**** Data shown
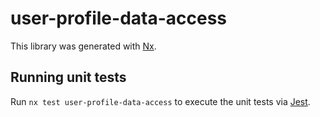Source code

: # user-profile-data-access

This library was generated with [Nx](https://nx.dev).

## Running unit tests

Run `nx test user-profile-data-access` to execute the unit tests via [Jest](https://jestjs.io).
********
* To do *
Every line above that holds "tests" should be copied out.

* Your response *
## Running unit tests
Run `nx test user-profile-data-access` to execute the unit tests via [Jest](https://jestjs.io).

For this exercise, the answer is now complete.